The idea for Temperance Bar, what James calls a “future speakeasy lounge,” came to James after six months of sobriety, when he realized he could use his 20 years of bartending to create a space for other sober or nonalcoholic-conscious people. After making such an environment at Ocean Beach Cafe, his nonalcoholic community-centered restaurant, he’s looking to do it again.
The bar will be dark and gold and private, but as a longtime bartender, he has a hesitancy to call it a speakeasy. He prefers to call it a lounge and emphasizes it won’t be a public venue – James is keeping the address secret, but says folks can reach out to him for details. “I’ll pick and choose who comes,” James says. “There’ll be a communication process.” The space will feature a futuristic theme with hopes to balance NFT art on the walls with natural-edged wood elements. Down the road James hopes to take payments with blockchain, which he expects will be appealing to the future-facing audience he looks to court.

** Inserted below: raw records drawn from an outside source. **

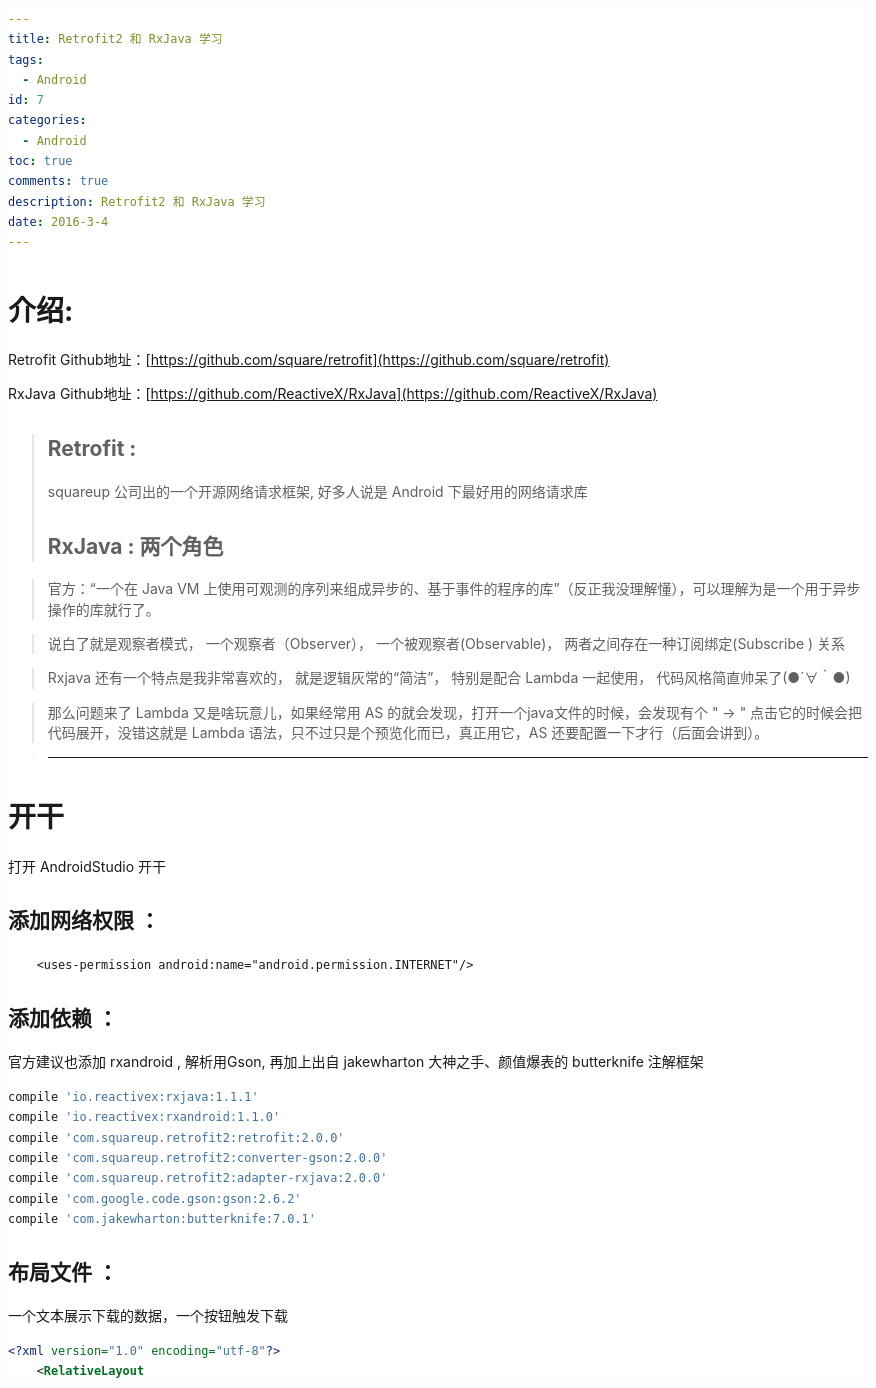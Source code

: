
 ```yaml
---
title: Retrofit2 和 RxJava 学习
tags:
  - Android
id: 7
categories:
  - Android
toc: true
comments: true
description: Retrofit2 和 RxJava 学习
date: 2016-3-4
---
```


# 介绍: #



Retrofit Github地址：[https://github.com/square/retrofit](https://github.com/square/retrofit)

RxJava Github地址：[https://github.com/ReactiveX/RxJava](https://github.com/ReactiveX/RxJava)


>## Retrofit :
> squareup 公司出的一个开源网络请求框架, 好多人说是 Android 下最好用的网络请求库
>## RxJava : 两个角色 





> 官方：“一个在 Java VM 上使用可观测的序列来组成异步的、基于事件的程序的库”（反正我没理解懂），可以理解为是一个用于异步操作的库就行了。

> 说白了就是观察者模式， 一个观察者（Observer）， 一个被观察者(Observable)， 两者之间存在一种订阅绑定(Subscribe ) 关系

> Rxjava 还有一个特点是我非常喜欢的， 就是逻辑灰常的“简洁”， 特别是配合 Lambda 一起使用， 代码风格简直帅呆了(●´∀｀●)

> 那么问题来了 Lambda 又是啥玩意儿，如果经常用 AS 的就会发现，打开一个java文件的时候，会发现有个 " -> " 点击它的时候会把代码展开，没错这就是 Lambda 语法，只不过只是个预览化而已，真正用它，AS 还要配置一下才行（后面会讲到）。


> * * *

# 开干
打开 AndroidStudio 开干

## 添加网络权限 ：

	    <uses-permission android:name="android.permission.INTERNET"/>

## 添加依赖 ：
官方建议也添加 rxandroid , 解析用Gson, 再加上出自 jakewharton 大神之手、颜值爆表的 butterknife 注解框架
```gradle
compile 'io.reactivex:rxjava:1.1.1'
compile 'io.reactivex:rxandroid:1.1.0'
compile 'com.squareup.retrofit2:retrofit:2.0.0'
compile 'com.squareup.retrofit2:converter-gson:2.0.0'
compile 'com.squareup.retrofit2:adapter-rxjava:2.0.0'
compile 'com.google.code.gson:gson:2.6.2'
compile 'com.jakewharton:butterknife:7.0.1'
```
## 布局文件 ：
一个文本展示下载的数据，一个按钮触发下载
```xml
<?xml version="1.0" encoding="utf-8"?>
	<RelativeLayout
```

By the end of March, the space will be presentable enough to host events and non-alcoholic mixology classes and shoot videos, something James (who has a YouTube channel called Josh The Non Alcoholic) plans to continue. The intention behind the invite list is to demonstrate what a nonalcoholic bar program could be like and how entrepreneurs can incorporate it into their businesses, he says. “I was in the craft cocktail business for years. These are my people,” James says. “I want to bring them into this world.”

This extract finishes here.